◆ STUDY MATERIAL:
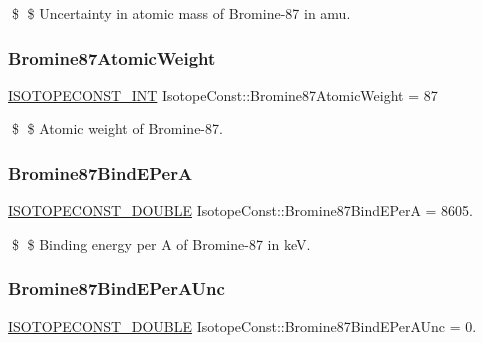 \$ \$ Uncertainty in atomic mass of Bromine-\/87 in amu. \mbox{\label{group___isotope_const-_bromine-_br87_gaad115d011fdae7c7b8e46ce5cae38f39}} 
\subsubsection{\texorpdfstring{Bromine87\+Atomic\+Weight}{Bromine87AtomicWeight}}
{\footnotesize\ttfamily \mbox{\hyperlink{group___isotope_const-_macros_ga5f18360b3e99483a35c32d789e62621c}{I\+S\+O\+T\+O\+P\+E\+C\+O\+N\+S\+T\+\_\+\+I\+NT}} Isotope\+Const\+::\+Bromine87\+Atomic\+Weight = 87}

\$ \$ Atomic weight of Bromine-\/87. \mbox{\label{group___isotope_const-_bromine-_br87_ga73b2bc99e2e14b42e12fca9534fe04b9}} 
\subsubsection{\texorpdfstring{Bromine87\+Bind\+E\+PerA}{Bromine87BindEPerA}}
{\footnotesize\ttfamily \mbox{\hyperlink{group___isotope_const-_macros_ga8f45a7272ce02c0b4c65c44636ed719a}{I\+S\+O\+T\+O\+P\+E\+C\+O\+N\+S\+T\+\_\+\+D\+O\+U\+B\+LE}} Isotope\+Const\+::\+Bromine87\+Bind\+E\+PerA = 8605.}

\$ \$ Binding energy per A of Bromine-\/87 in keV. \mbox{\label{group___isotope_const-_bromine-_br87_ga0f0df7ff631d5abf106b575c12bd4952}} 
\subsubsection{\texorpdfstring{Bromine87\+Bind\+E\+Per\+A\+Unc}{Bromine87BindEPerAUnc}}
{\footnotesize\ttfamily \mbox{\hyperlink{group___isotope_const-_macros_ga8f45a7272ce02c0b4c65c44636ed719a}{I\+S\+O\+T\+O\+P\+E\+C\+O\+N\+S\+T\+\_\+\+D\+O\+U\+B\+LE}} Isotope\+Const\+::\+Bromine87\+Bind\+E\+Per\+A\+Unc = 0.}

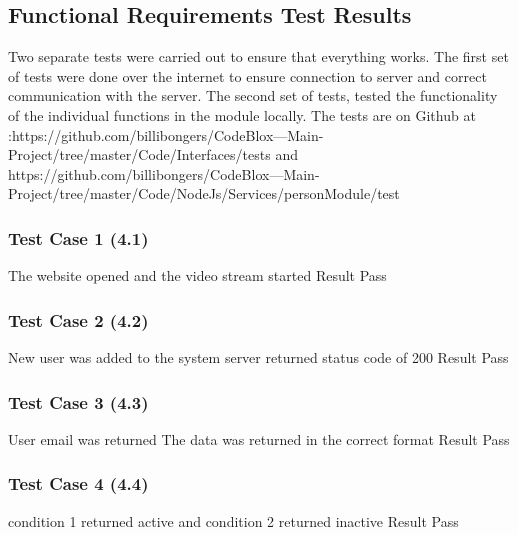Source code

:\documentclass[a4paper,12pt]{article}
\begin{document}
		\subsection{Functional Requirements Test Results}
		Two separate tests were carried out to ensure that everything works. The first set of tests were done over the internet to ensure connection to server and correct communication with the server. The second set of tests, tested the functionality of the individual functions in the module locally. The tests are on Github at :https://github.com/billibongers/CodeBlox---Main-Project/tree/master/Code/Interfaces/tests and https://github.com/billibongers/CodeBlox---Main-Project/tree/master/Code/NodeJs/Services/personModule/test 
		
			\subsubsection{Test Case 1 (4.1)}
			The website opened and the video stream started \newline
			Result \newline
			Pass \newline
			
			\subsubsection{Test Case 2 (4.2)}
			New user was added to the system \newline
			server returned status code of 200 \newline
			Result \newline
			Pass \newline
			
			\subsubsection{Test Case 3 (4.3)}
			User email was returned \newline
			The data was returned in the correct format \newline
			Result \newline
			Pass \newline
			
			\subsubsection{Test Case 4 (4.4)}
			condition 1 returned active and condition 2 returned inactive \newline
			Result \newline
			Pass \newline
			
\end{document}
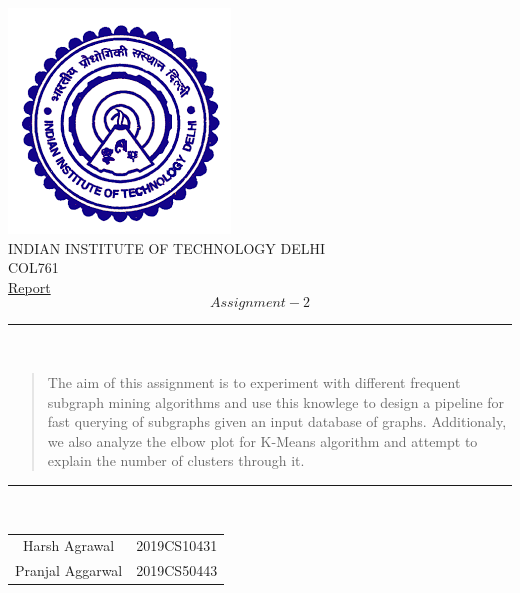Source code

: \documentclass[hidelinks,12pt]{article}
\begin{document}
\begin{titlepage}
  \centering
  \includegraphics[scale=0.5]{./iitdlogo.png}\\[1.0cm]
  \Large INDIAN INSTITUTE OF TECHNOLOGY DELHI\\[1.0 cm]
  \LARGE COL761\\[0.1cm]
  \Large \underline{Report}\\
  \large \[Assignment-2\]


  \rule{\textwidth}{0.2 mm} \\[0.1cm]
  \begin{abstract}
    The aim of this assignment is to experiment with different frequent subgraph mining algorithms and use this knowlege to design a pipeline for fast querying of subgraphs given an input database of graphs. Additionaly, we also analyze the elbow plot for K-Means algorithm and attempt to explain the number of clusters through it.
  \end{abstract}
  \rule{\textwidth}{0.2 mm} \\[0.1cm]
  \begin{flushright}

    \begin{tabular}{c|c}
      \small {Harsh Agrawal}    & \small {2019CS10431} \\
      \small {Pranjal Aggarwal} & \small {2019CS50443} \\
    \end{tabular}
  \end{flushright}
\end{titlepage}
\newpage
\end{document}
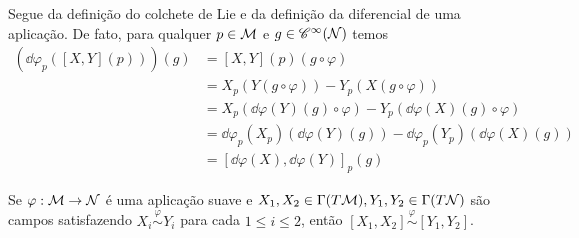 \begin{demm}
Segue da definição do colchete de Lie e da definição da diferencial de uma aplicação. De fato, para qualquer $p \in \mathcal{M}$ e $g \in \mathscr{C}^{\infty}(\mathcal{N})$ temos
\begin{align*}
\left( \dd \varphi_p\left([X, Y](p) \right) \right)(g) &= [X, Y](p) (g \circ \varphi) \\
&= X_p\left( Y(g \circ \varphi) \right) -  Y_p\left( X(g \circ \varphi) \right) \\
&= X_p \left( \dd \varphi(Y)(g) \circ \varphi \right) - Y_p \left( \dd \varphi(X)(g) \circ \varphi \right) \\ 
&= \dd \varphi_p(X_p)\left( \dd \varphi(Y)(g) \right) -  \dd \varphi_p(Y_p)\left( \dd \varphi(X)(g) \right) \\
&= [\dd \varphi (X), \dd \varphi(Y)]_p(g)
\end{align*}
\end{demm}

\begin{lema}\label{RelBrack}
Se $\varphi: \mathcal{M} \to \mathcal{N}$ é uma aplicação suave e $X_1, X_2 \in \Gamma(T \mathcal{M}), Y_1, Y_2 \in \Gamma(T \mathcal{N})$ são campos satisfazendo $X_i \stackrel{\varphi}{\sim} Y_i$ para cada $1 \leq i \leq 2$, então $[X_1, X_2] \stackrel{\varphi}{\sim} [Y_1, Y_2]$. 
\end{lema}

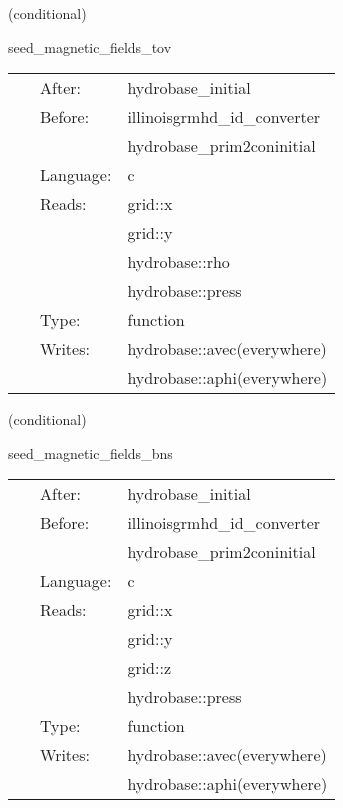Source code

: \documentclass{article}
\begin{document}
   (conditional) 

\hspace{5mm} seed\_magnetic\_fields\_tov 

\hspace{5mm}{\it set up tov seed magnetic fields. } 


\hspace{5mm}

 \begin{tabular*}{160mm}{cll} 
~ & After:  & hydrobase\_initial \\ 
~ & Before:  & illinoisgrmhd\_id\_converter \\ 
~& ~ &hydrobase\_prim2coninitial\\ 
~ & Language:  & c \\ 
~ & Reads:  & grid::x \\ 
~& ~ &grid::y\\ 
~& ~ &hydrobase::rho\\ 
~& ~ &hydrobase::press\\ 
~ & Type:  & function \\ 
~ & Writes:  & hydrobase::avec(everywhere) \\ 
~& ~ &hydrobase::aphi(everywhere)\\ 
\end{tabular*} 


\vspace{5mm}

   (conditional) 

\hspace{5mm} seed\_magnetic\_fields\_bns 

\hspace{5mm}{\it set up binary neutron star seed magnetic fields. } 


\hspace{5mm}

 \begin{tabular*}{160mm}{cll} 
~ & After:  & hydrobase\_initial \\ 
~ & Before:  & illinoisgrmhd\_id\_converter \\ 
~& ~ &hydrobase\_prim2coninitial\\ 
~ & Language:  & c \\ 
~ & Reads:  & grid::x \\ 
~& ~ &grid::y\\ 
~& ~ &grid::z\\ 
~& ~ &hydrobase::press\\ 
~ & Type:  & function \\ 
~ & Writes:  & hydrobase::avec(everywhere) \\ 
~& ~ &hydrobase::aphi(everywhere)\\ 
\end{tabular*} 
\end{document}
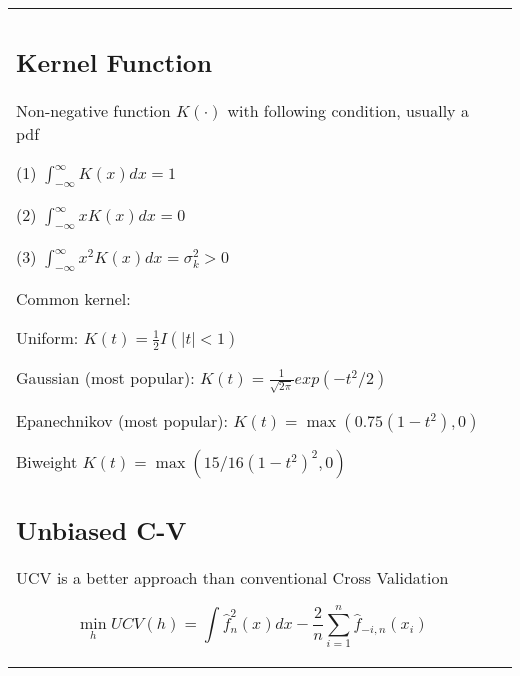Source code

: \begin{tabulary}{\textwidth}{l L}
\subsection{Kernel Function}

Non-negative function $K(\cdot)$ with following condition, usually a pdf

(1) $\int_{-\infty}^\infty K(x) dx = 1$

(2) $\int_{-\infty}^\infty x K(x) dx = 0$

(3) $\int_{-\infty}^\infty x^2 K(x) dx = \sigma_k^2 > 0$

Common kernel:

Uniform:
$K(t) = \frac{1}{2} I(|t| < 1)$

Gaussian (most popular):
$K(t) = \frac{1}{\sqrt{2\pi}}exp(-t^2/2)$

Epanechnikov (most popular):
$K(t) = \max(0.75 (1-t^2) , 0)$

Biweight
$K(t) = \max(15/16 (1-t^2)^2, 0)$

\subsection{Unbiased C-V}

UCV is a better approach than conventional Cross Validation

$$
\min_h UCV(h) = \int \hat{f}_n^2(x) dx - \frac{2}{n} \sum_{i=1}^n \hat{f}_{-i, n} (x_i)
$$

\end{tabulary}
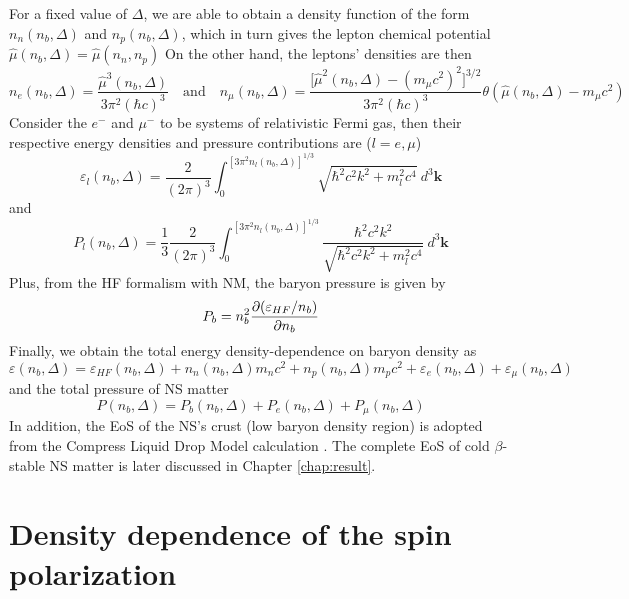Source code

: For a fixed value of $\Delta$, we are able to obtain a density function of the form $n_n (n_b, \Delta)$ and $n_p (n_b, \Delta)$, which in turn gives the lepton chemical potential $\hat{\mu}(n_b,\Delta) = \hat{\mu}(n_n,n_p)$ On the other hand, the leptons' densities are then \citep{loan2011equation}
\begin{equation}
        n_e(n_b,\Delta) = \frac{ \hat{\mu}^3(n_b,\Delta)}{ 3\pi^2 (\hbar c)^3} \quad\text{and}\quad n_\mu(n_b,\Delta) = \frac{ \Big[\hat{\mu}^2(n_b,\Delta) - (m_\mu c^2)^2\Big]^{3/2}}{ 3\pi^2 (\hbar c)^3} \theta(\hat{\mu}(n_b,\Delta)-m_\mu c^2)
\end{equation} 
Consider the $e^-$ and $\mu^-$ to be systems of relativistic Fermi gas, then their respective energy densities and pressure contributions are ($l=e,\mu$) \citep{moustakidis2009equation}
\begin{equation}
        \varepsilon_l(n_b,\Delta) = \frac{ 2}{ (2\pi)^3} \int_{{0}}^{{[3\pi^2n_l(n_b,\Delta)]^{1/3}}} {\sqrt{\hbar^2 c^2 k^2 + m_l^2 c^4}} \: d^3{\mathbf{k}}
\end{equation} 
and
\begin{equation}
        P_l(n_b,\Delta) = \frac{ 1}{ 3} \frac{ 2}{ (2\pi)^3} \int_{{0}}^{{[3\pi^2 n_l(n_b,\Delta)]^{1/3}}} { \frac{ \hbar^2 c^2 k^2}{ \sqrt{\hbar^2 c^2 k^2 + m_l^2 c^4}} } \: d^3{\mathbf{k}}
\end{equation} 
Plus, from the \gls{HF} formalism with \gls{NM}, the baryon pressure is given by
\begin{equation}
        P_b = n_b^2 \pdv{(\varepsilon_{HF}/n_b)}{n_b}
\end{equation}
Finally, we obtain the total energy density-dependence on baryon density as 
\begin{equation}
        \varepsilon(n_b,\Delta) = \varepsilon_{HF}(n_b,\Delta) + n_n(n_b,\Delta)m_n c^2 + n_p(n_b,\Delta)m_p c^2 + \varepsilon_e(n_b,\Delta) + \varepsilon_\mu(n_b,\Delta)
\end{equation}
and the total pressure of \gls{NS} matter
\begin{equation}
        P(n_b,\Delta) = P_b(n_b,\Delta) + P_e(n_b,\Delta) + P_\mu(n_b,\Delta)
\end{equation}
In addition, the \gls{EoS} of the \gls{NS}'s crust (low baryon density region) is adopted from the Compress Liquid Drop Model calculation \citep{douchin2000nuclear,douchin2001unified}. The complete \gls{EoS} of cold $\beta$-stable \gls{NS} matter is later discussed in Chapter \ref{chap:result}.

\section{Density dependence of the spin polarization}%
\label{sec:density_dependence_of_the_spin_polarization}

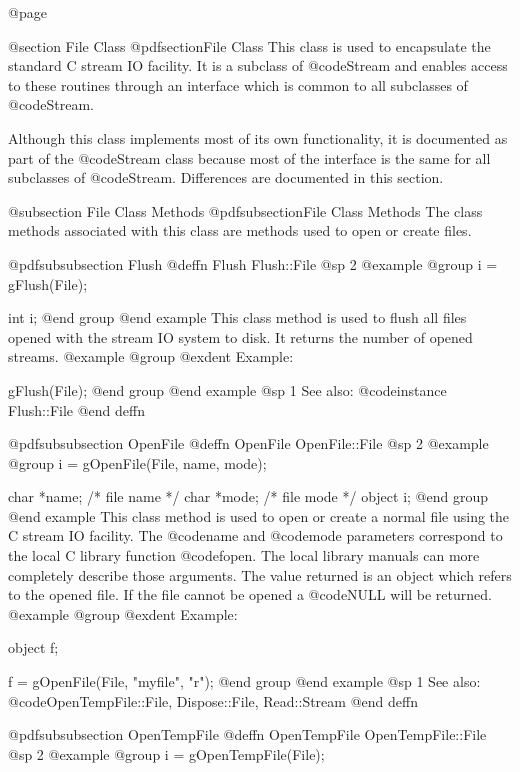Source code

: @page

@section File Class
@pdfsection{File Class}
This class is used to encapsulate the standard C stream IO facility.  It
is a subclass of @code{Stream} and enables access to these routines
through an interface which is common to all subclasses of @code{Stream}.

Although this class implements most of its own functionality, it is
documented as part of the @code{Stream} class because most of the
interface is the same for all subclasses of @code{Stream}.  Differences
are documented in this section.


@subsection File Class Methods
@pdfsubsection{File Class Methods}
The class methods associated with this class are methods used to
open or create files.




@pdfsubsubsection {Flush}
@deffn {Flush} Flush::File
@sp 2
@example
@group
i = gFlush(File);

int  i;
@end group
@end example
This class method is used to flush all files opened with the
stream IO system to disk.  It returns the number of opened
streams.
@example
@group
@exdent Example:

gFlush(File);
@end group
@end example
@sp 1
See also:  @code{instance Flush::File}
@end deffn







@pdfsubsubsection {OpenFile}
@deffn {OpenFile} OpenFile::File
@sp 2
@example
@group
i = gOpenFile(File, name, mode);

char    *name;  /*  file name  */
char    *mode;  /*  file mode  */
object  i;
@end group
@end example
This class method is used to open or create a normal file using the
C stream IO facility.  The @code{name} and @code{mode} parameters
correspond to the local C library function @code{fopen}.  The
local library manuals can more completely describe those arguments.
The value returned is an object which refers to the opened file.
If the file cannot be opened a @code{NULL} will be returned.
@example
@group
@exdent Example:

object  f;

f = gOpenFile(File, "myfile", "r");
@end group
@end example
@sp 1
See also:  @code{OpenTempFile::File, Dispose::File, Read::Stream}
@end deffn





@pdfsubsubsection {OpenTempFile}
@deffn {OpenTempFile} OpenTempFile::File
@sp 2
@example
@group
i = gOpenTempFile(File);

◆ EXERCISE OBJECTIVE: Which lines of the data above contain the string "infty"? Copy each of them.

◆ OUTPUT OF THE TASK:
Segue da definição do colchete de Lie e da definição da diferencial de uma aplicação. De fato, para qualquer $p \in \mathcal{M}$ e $g \in \mathscr{C}^{\infty}(\mathcal{N})$ temos
(1) $\int_{-\infty}^\infty K(x) dx = 1$
(2) $\int_{-\infty}^\infty x K(x) dx = 0$
(3) $\int_{-\infty}^\infty x^2 K(x) dx = \sigma_k^2 > 0$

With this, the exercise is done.